* [Dataset]:
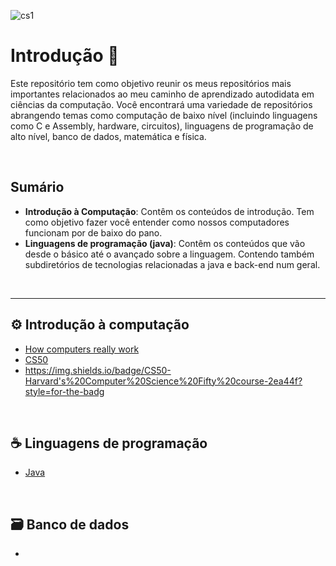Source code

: 
![cs1](https://github.com/FireguiQueen/ciencia-da-computacao/assets/98475125/731d3e76-02d6-43ab-b8f4-c6bcb2361e6f)

# Introdução :wave:
Este repositório tem como objetivo reunir os meus repositórios mais importantes relacionados ao meu caminho de aprendizado autodidata em ciências da computação. Você encontrará uma variedade de repositórios abrangendo temas como computação de baixo nível (incluindo linguagens como C e Assembly, hardware, circuitos), linguagens de programação de alto nível, banco de dados, matemática e física.

<br>

## Sumário
- **Introdução à Computação**: Contêm os conteúdos de introdução. Tem como objetivo fazer você entender como nossos computadores funcionam por de baixo do pano. 
- **Linguagens de programação (java)**: Contêm os conteúdos que vão desde o básico até o avançado sobre a linguagem. Contendo também subdiretórios de tecnologias relacionadas a java e back-end num geral. 

<br>

_____

## ⚙️ __Introdução à computação__
+ [How computers really work](https://github.com/FireguiQueen/how-computers-really-work) 
+ [CS50](https://github.com/FireguiQueen/CS50)
+ https://img.shields.io/badge/CS50-Harvard's%20Computer%20Science%20Fifty%20course-2ea44f?style=for-the-badg

<br>

## ☕ __Linguagens de programação__
+ [Java](https://github.com/FireguiQueen/Java)

<br>

## 🗃️ __Banco de dados__
+ 

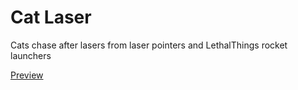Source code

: # Cat Laser

Cats chase after lasers from laser pointers and LethalThings rocket launchers

[Preview](https://imgur.com/tn0FjDw.mp4)
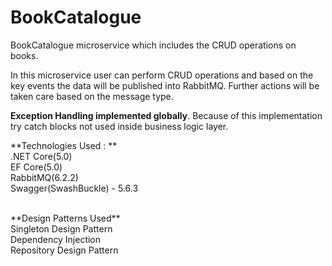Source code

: # BookCatalogue
BookCatalogue microservice which includes the CRUD operations on books.


In this microservice user can perform CRUD operations and based on the key events the data will be published into RabbitMQ. Further actions will be taken care based on the
message type.

**Exception Handling implemented globally**. Because of this implementation try catch blocks not used inside business logic layer.

**Technologies Used : **<br />
.NET Core(5.0)<br />
EF Core(5.0)<br />
RabbitMQ(6.2.2)<br />
Swagger(SwashBuckle) - 5.6.3<br />

<br />
**Design Patterns Used**<br />
Singleton Design Pattern<br />
Dependency Injection<br/>
Repository Design Pattern<br />

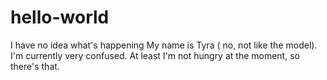 # hello-world
I have no idea what's happening
My name is Tyra ( no, not like the model).
I'm currently very confused.
At least I'm not hungry at the moment, so there's that. 
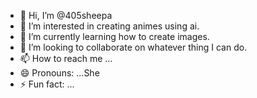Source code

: - 👋 Hi, I’m @405sheepa
- 👀 I’m interested in creating animes using ai.
- 🌱 I’m currently learning how to create images.
- 💞️ I’m looking to collaborate on whatever thing I can do.
- 📫 How to reach me ...
- 😄 Pronouns: ...She
- ⚡ Fun fact: ...

<!---
405sheepa/405sheepa is a ✨ special ✨ repository because its `README.md` (this file) appears on your GitHub profile.
You can click the Preview link to take a look at your changes.
--->

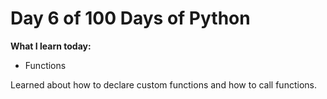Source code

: # Day 6 of 100 Days of Python

**What I learn today:**
* Functions

Learned about how to declare custom functions and how to call functions.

* [Task directions]: Reply with one number only: the count of lines in the entries that contain "BookCatalogue".

* [Result]: 2